Before tying the knot, I didn’t think much about the post-nuptial requirements for a successful marriage . I assumed that everything would flow naturally and effortlessly as it had been. But after marriage, I realized how wrong I was. There must be a constant determination to keep the fire going; otherwise there will be an inevitable decline. But it’s not like washing or ironing clothes; working on a successful marriage can be fun and therapeutic. Many couples adapt their routine through trial and error and learn from their mistakes. Others rely on the advice of those who have done it right. Whatever your strategy is, once you set your mind to it, chances are you will. Here are some tips I’ve learned using both strategies for a Successful marriage.
Important Tips For A Successful Marriage
Take care of you : After you settle into the comfort of your marriage, it’s easy to let your looks slip. Taking care of your body affects your partner’s attraction to you. The opposite side often sets the tone for future problems.

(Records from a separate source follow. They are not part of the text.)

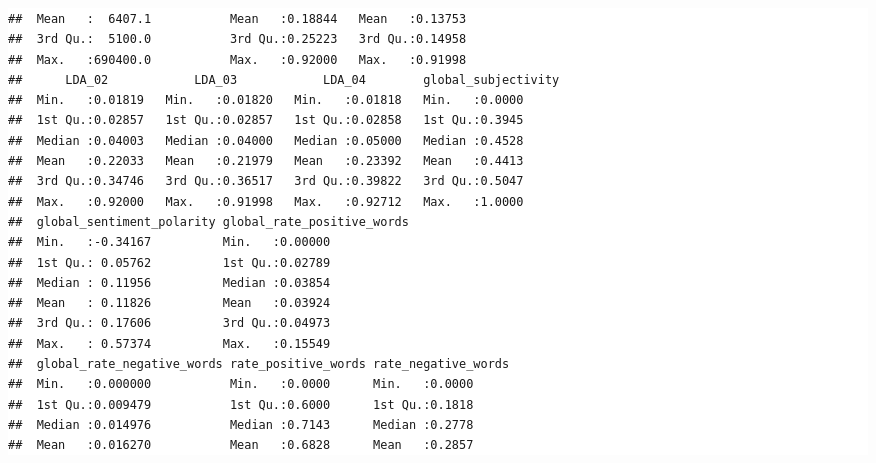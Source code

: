    ##  Mean   :  6407.1           Mean   :0.18844   Mean   :0.13753  
    ##  3rd Qu.:  5100.0           3rd Qu.:0.25223   3rd Qu.:0.14958  
    ##  Max.   :690400.0           Max.   :0.92000   Max.   :0.91998  
    ##      LDA_02            LDA_03            LDA_04        global_subjectivity
    ##  Min.   :0.01819   Min.   :0.01820   Min.   :0.01818   Min.   :0.0000     
    ##  1st Qu.:0.02857   1st Qu.:0.02857   1st Qu.:0.02858   1st Qu.:0.3945     
    ##  Median :0.04003   Median :0.04000   Median :0.05000   Median :0.4528     
    ##  Mean   :0.22033   Mean   :0.21979   Mean   :0.23392   Mean   :0.4413     
    ##  3rd Qu.:0.34746   3rd Qu.:0.36517   3rd Qu.:0.39822   3rd Qu.:0.5047     
    ##  Max.   :0.92000   Max.   :0.91998   Max.   :0.92712   Max.   :1.0000     
    ##  global_sentiment_polarity global_rate_positive_words
    ##  Min.   :-0.34167          Min.   :0.00000           
    ##  1st Qu.: 0.05762          1st Qu.:0.02789           
    ##  Median : 0.11956          Median :0.03854           
    ##  Mean   : 0.11826          Mean   :0.03924           
    ##  3rd Qu.: 0.17606          3rd Qu.:0.04973           
    ##  Max.   : 0.57374          Max.   :0.15549           
    ##  global_rate_negative_words rate_positive_words rate_negative_words
    ##  Min.   :0.000000           Min.   :0.0000      Min.   :0.0000     
    ##  1st Qu.:0.009479           1st Qu.:0.6000      1st Qu.:0.1818     
    ##  Median :0.014976           Median :0.7143      Median :0.2778     
    ##  Mean   :0.016270           Mean   :0.6828      Mean   :0.2857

Take some time for personal care: Spend a few minutes exercising every day. When you look good on the outside, you feel the same on the inside. If you are happy inside, you will be able to spread the same feelings to your partner. What I Want from a Man
Communicate: A good marriage thrives on open and effective communication. It is the glue that holds a marriage together. It involves an active attempt by both partners, because if one holds the reins, no progress will be made. In an argument, we often listen to the answers. But the correct approach would be to mirror what they are saying (this is called the mirror approach, which basically means putting yourself in your partner’s shoes). This allows us to better understand what our partner is trying to convey. It requires a two-way connection. Both partners should take responsibility for the dialogue and commit to seeing the process through. Work on expressing your thoughts and feelings directly. Encourage your partner to follow suit. Misunderstandings will come, but instead of getting angry, ask questions and seek clarification.
Learn to agree and disagree: No matter how compatible two people are, they will still have different opinions. A good marriage depends on the ability to confess when necessary. Winning an argument is not as important as being at peace with your loved one.
Never take romance (sex) off the table. Sex plays a key role in any successful marriage. Intimacy and the endorphins it releases strengthen long-term relationships. It creates a bond between the couple and sustains the affection they have for each other. Not to mention it’s a good way to exercise for weight control! Inevitably, there will be times in a relationship when one spouse wants to make love and the other is not in the mood. It’s not often that a couple shares the same sexual desire. It happens sometimes, but it’s not realistic to expect your partner to need sex as much as you do. In order to reconcile the differences, each partner will have to compromise. successful marriage
Spend quality time together: My husband and I have crazy, hectic schedules, and in the beginning we tried to keep our marriage from falling to the bottom of the priority list. But we made a conscious effort to stay up. Time spent together doesn’t have to be expensive; for example, we cook and exercise together and book a “date” at least every two weeks. Sometimes it’s a romantic dinner or a movie, but it’s always something that helps strengthen the bond we share. Even if we can’t spend time together, we have regular moments throughout the day—even for a few minutes—when we check in on our relationship and what we value about each other. Whatever you choose, if you commit to this quality time, it can improve your love life.